AdaptVision: Efficient Vision-Language Models via Adaptive Visual Acquisition
Zichuan Lin, Yicheng Liu, Yang Yang, Lvfang Tao, Deheng Ye
2025-12-04
Summary
This paper introduces a new way to make Vision-Language Models, which are good at answering questions about images, more efficient. It focuses on reducing the amount of visual information the model needs to process without sacrificing accuracy.
What's the problem?
Current Vision-Language Models need to look at a lot of detail in an image – broken down into 'visual tokens' – which takes a lot of computing power. Existing methods try to simplify this by just reducing the number of tokens, but they do so in a fixed way and can't adjust based on how difficult the question or image is.
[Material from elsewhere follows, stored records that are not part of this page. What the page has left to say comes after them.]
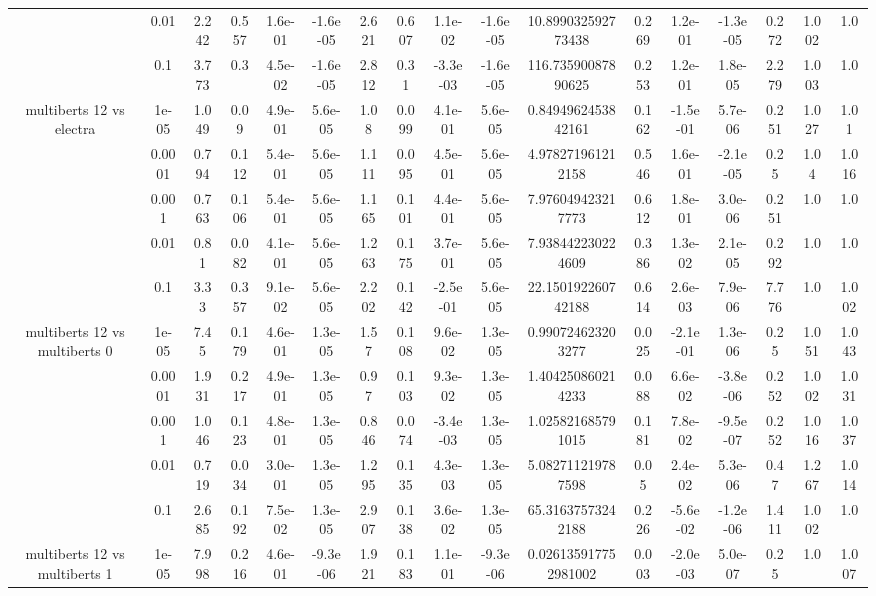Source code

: \begin{tabular}{|c|c|c|c|c|c|c|c|c|c|c|c|c|c|c|c|c|}
 & 0.01 & 2.242 & 0.557 & 1.6e-01 & -1.6e-05 & 2.621 & 0.607 & 1.1e-02 & -1.6e-05 & 10.899032592773438 & 0.269 & 1.2e-01 & -1.3e-05 & 0.272 & 1.002 & 1.0 \\
 & 0.1 & 3.773 & 0.3 & 4.5e-02 & -1.6e-05 & 2.812 & 0.31 & -3.3e-03 & -1.6e-05 & 116.73590087890625 & 0.253 & 1.2e-01 & 1.8e-05 & 2.279 & 1.003 & 1.0 \\
\hline
\multirow{5}{*}{multiberts 12 vs electra } & 1e-05 & 1.049 & 0.09 & 4.9e-01 & 5.6e-05 & 1.08 & 0.099 & 4.1e-01 & 5.6e-05 & 0.8494962453842161 & 0.162 & -1.5e-01 & 5.7e-06 & 0.251 & 1.027 & 1.01 \\
 & 0.0001 & 0.794 & 0.112 & 5.4e-01 & 5.6e-05 & 1.111 & 0.095 & 4.5e-01 & 5.6e-05 & 4.978271961212158 & 0.546 & 1.6e-01 & -2.1e-05 & 0.25 & 1.04 & 1.016 \\
 & 0.001 & 0.763 & 0.106 & 5.4e-01 & 5.6e-05 & 1.165 & 0.101 & 4.4e-01 & 5.6e-05 & 7.976049423217773 & 0.612 & 1.8e-01 & 3.0e-06 & 0.251 & 1.0 & 1.0 \\
 & 0.01 & 0.81 & 0.082 & 4.1e-01 & 5.6e-05 & 1.263 & 0.175 & 3.7e-01 & 5.6e-05 & 7.938442230224609 & 0.386 & 1.3e-02 & 2.1e-05 & 0.292 & 1.0 & 1.0 \\
 & 0.1 & 3.33 & 0.357 & 9.1e-02 & 5.6e-05 & 2.202 & 0.142 & -2.5e-01 & 5.6e-05 & 22.150192260742188 & 0.614 & 2.6e-03 & 7.9e-06 & 7.776 & 1.0 & 1.002 \\
\hline
\multirow{5}{*}{multiberts 12 vs multiberts 0} & 1e-05 & 7.45 & 0.179 & 4.6e-01 & 1.3e-05 & 1.57 & 0.108 & 9.6e-02 & 1.3e-05 & 0.990724623203277 & 0.025 & -2.1e-01 & 1.3e-06 & 0.25 & 1.051 & 1.043 \\
 & 0.0001 & 1.931 & 0.217 & 4.9e-01 & 1.3e-05 & 0.97 & 0.103 & 9.3e-02 & 1.3e-05 & 1.404250860214233 & 0.088 & 6.6e-02 & -3.8e-06 & 0.252 & 1.002 & 1.031 \\
 & 0.001 & 1.046 & 0.123 & 4.8e-01 & 1.3e-05 & 0.846 & 0.074 & -3.4e-03 & 1.3e-05 & 1.025821685791015 & 0.181 & 7.8e-02 & -9.5e-07 & 0.252 & 1.016 & 1.037 \\
 & 0.01 & 0.719 & 0.034 & 3.0e-01 & 1.3e-05 & 1.295 & 0.135 & 4.3e-03 & 1.3e-05 & 5.082711219787598 & 0.05 & 2.4e-02 & 5.3e-06 & 0.47 & 1.267 & 1.014 \\
 & 0.1 & 2.685 & 0.192 & 7.5e-02 & 1.3e-05 & 2.907 & 0.138 & 3.6e-02 & 1.3e-05 & 65.31637573242188 & 0.226 & -5.6e-02 & -1.2e-06 & 1.411 & 1.002 & 1.0 \\
\hline
\multirow{5}{*}{multiberts 12 vs multiberts 1} & 1e-05 & 7.998 & 0.216 & 4.6e-01 & -9.3e-06 & 1.921 & 0.183 & 1.1e-01 & -9.3e-06 & 0.026135917752981002 & 0.003 & -2.0e-03 & 5.0e-07 & 0.25 & 1.0 & 1.007 \\

\end{tabular}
Essentially, they don't intelligently decide *what* parts of the image are most important to look at.
What's the solution?
The researchers developed a model called AdaptVision that works like human vision. It starts by looking at a low-resolution, compressed version of the image. If it needs more detail to answer the question, it actively 'zooms in' on specific areas using a tool that identifies important regions, like drawing a box around them. This is done using reinforcement learning, where the model learns to balance getting the right answer with using as few visual tokens as possible. A key part of their learning process is separating how the model learns to use the 'zoom' tool from how it learns to improve its answers, making the learning more effective.
Why it matters?
This research is important because it makes these powerful image-understanding models more practical. By reducing the computational cost, they can be used on devices with less processing power and can answer questions faster. It also moves closer to how humans actually process images, focusing attention on the most relevant parts instead of trying to analyze everything at once.
Abstract
Vision-Language Models (VLMs) have achieved remarkable success in visual question answering tasks, but their reliance on large numbers of visual tokens introduces significant computational overhead. While existing efficient VLM approaches reduce visual tokens through fixed-ratio compression, they operate passively and lack the ability to adapt to varying task requirements. This motivates a fundamental question: Can VLMs autonomously determine the minimum number of visual tokens required for each sample? Inspired by human active vision mechanisms, we introduce AdaptVision, an efficient VLM paradigm that enables adaptive visual token acquisition through a coarse-to-fine approach. Our model initially processes compressed visual tokens from low-resolution images and selectively acquires additional visual information by invoking a bounding box tool to crop key regions when necessary. We train AdaptVision using a reinforcement learning framework that carefully balances accuracy and efficiency. Central to our approach is Decoupled Turn Policy Optimization (DTPO), which decouples the learning objective into two components: (1) tool learning, which optimizes correct tool utilization, and (2) accuracy improvement, which refines the generated responses to improve answer correctness. Based on this formulation, we further decouple advantage estimation by computing separate advantages for tokens associated with each objective. This formulation enables more effective optimization for AdaptVision compared to vanilla GRPO. Comprehensive experiments across multiple VQA benchmarks demonstrate that AdaptVision achieves superior performance while consuming substantially fewer visual tokens than state-of-the-art efficient VLM methods.